El Paso owes $1.7 billion in public debt. That debt must be paid for by taxes the city raises. Most of that money comes from property taxes. Accounting for the city’s assets and the number of local taxpayers, the city needs $3,900 from each taxpayer to pay off the debt. This is in addition to funds the city already collects from those same taxpayers.
This brings us back squarely to the incoming economic crisis for El Paso.
El Paso unemployment rate hovered at around 4% before the pandemic struck. Today’s unemployment numbers are unavailable but according to KTSM, in early April, almost 20,000 El Paso workers were seeking unemployment benefits. That is up from the average of 400 each month.
Assuming an El Paso workforce of about 325,000, the 20,000 lost jobs represents a 6% unemployment rate. There are too many unknown variables at this point to precisely determine the actual unemployment rate today.
However, using the 6% as a starting point until more reliable numbers become available and understanding that the 6% figure is based on numbers from the beginning of the month, it is likely that El Paso’s unemployment rate will rise to, or above 10% soon.

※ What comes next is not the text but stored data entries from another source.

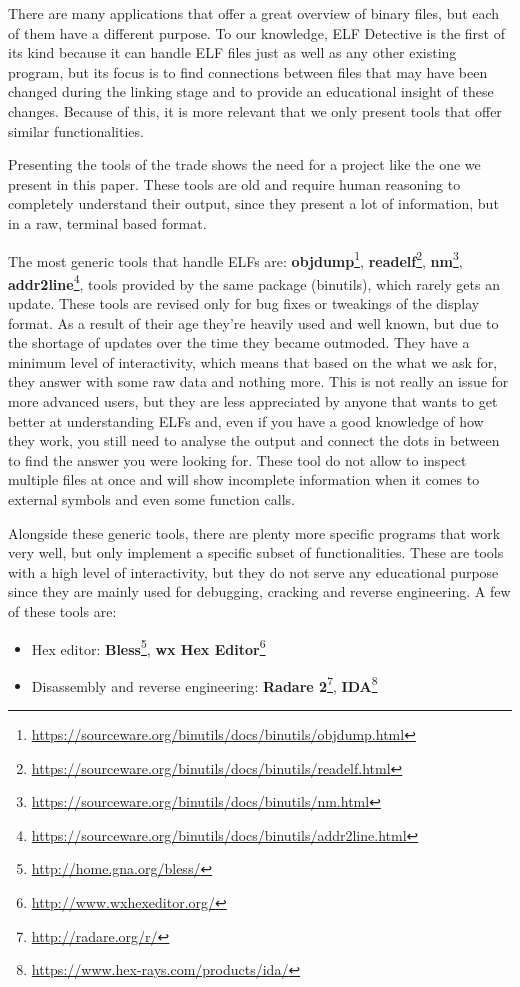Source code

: There are many applications that offer a great overview of binary files, but each of them have a different purpose. To our knowledge, ELF Detective is the first of its kind because it can handle ELF files just as well as any other existing program, but its focus is to find connections between files that may have been changed during the linking stage and to provide an educational insight of these changes. Because of this, it is more relevant that we only present tools that offer similar functionalities.

Presenting the tools of the trade shows the need for a project like the one we present in this paper. These tools are old and require human reasoning to completely understand their output, since they present a lot of information, but in a raw, terminal based format.

The most generic tools that handle ELFs are: \textbf{objdump}\footnote{\url{https://sourceware.org/binutils/docs/binutils/objdump.html}}, \textbf{readelf}\footnote{\url{https://sourceware.org/binutils/docs/binutils/readelf.html}}, \textbf{nm}\footnote{\url{https://sourceware.org/binutils/docs/binutils/nm.html}}, \textbf{addr2line}\footnote{\url{https://sourceware.org/binutils/docs/binutils/addr2line.html}}, tools provided by the same package (binutils), which rarely gets an update. These tools are revised only for bug fixes or tweakings of the display format. As a result of their age they're heavily used and well known, but due to the shortage of updates over the time they became outmoded. They have a minimum level of interactivity, which means that based on the what we ask for, they answer with some raw data and nothing more. This is not really an issue for more advanced users, but they are less appreciated by anyone that wants to get better at understanding ELFs and, even if you have a good knowledge of how they work, you still need to analyse the output and connect the dots in between to find the answer you were looking for. These tool do not allow to inspect multiple files at once and will show incomplete information when it comes to external symbols and even some function calls.

Alongside these generic tools, there are plenty more specific programs that work very well, but only implement a specific subset of functionalities. These are tools with a high level of interactivity, but they do not serve any educational purpose since they are mainly used for debugging, cracking and reverse engineering. A few of these tools are:

\begin{itemize}  
	\item Hex editor: \textbf{Bless}\footnote{\url{http://home.gna.org/bless/}}, \textbf{wx Hex Editor}\footnote{\url{http://www.wxhexeditor.org/}}
	\item Disassembly and reverse engineering: \textbf{Radare 2}\footnote{\url{http://radare.org/r/}}, \textbf{IDA}\footnote{\url{https://www.hex-rays.com/products/ida/}}
\end{itemize}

The economy is an endless circular function where one incident cycles through other parts of the circle in turn affecting the size of the circle. The more problems the smaller the circle gets. As each new unemployed individual seeks help their inability to make payments on their rents or mortgages will in turn cycle though the property tax values. The more defaults the lower the tax value becomes.
Those who meet their monthly obligations must now face the prospect of adding more of their money to the $3,900 shortfall the city has to make debt payments to make up the difference that those who dropped off the tax rolls lost. Each step losing even more of the tax base.
The other component to consider is that just because the country is back in business does not mean that the jobs will suddenly reappear. The first order of business for all businesses will be to assess their finances. The next issue they will need to address will be whether there are clients to make purchases from them, and if so, at what level.
If the businesses remain viable, they will not suddenly hire everyone back. They will ramp up their operations step by step. And thus, the vicious economic circle is pressured again because as unemployment remains high there is less income to fund business operations and thus less people go back to work.
The services industry is disposable income. Before the taxpayers start spending monies, they will first asses their own financial obligations and then, if any money is left, look for entertainment outlets. And thus, the vicious economic circle keeps getting smaller and smaller.
The City of El Paso cannot file for bankruptcy to lower its debt. Technically it can but cities, for the purposes of bankruptcy, are not treated as sovereign entities. They must go to federal court and the courts have traditionally looked at the community’s taxpayers to make up the shortfalls.
That is why municipal bonds are considered safe investments because the taxpayers are on the hook for the debt.
For El Paso taxpayers, the pandemic has exposed the fundamental flaw that the unbridled government spending to create illusions of prosperity have created. As many have been arguing for years, it is the El Paso taxpayer that will end up paying the bills of the ballpark boondoggle and the other flights of fancy that the city leaders embarked upon the last 20 years, or so.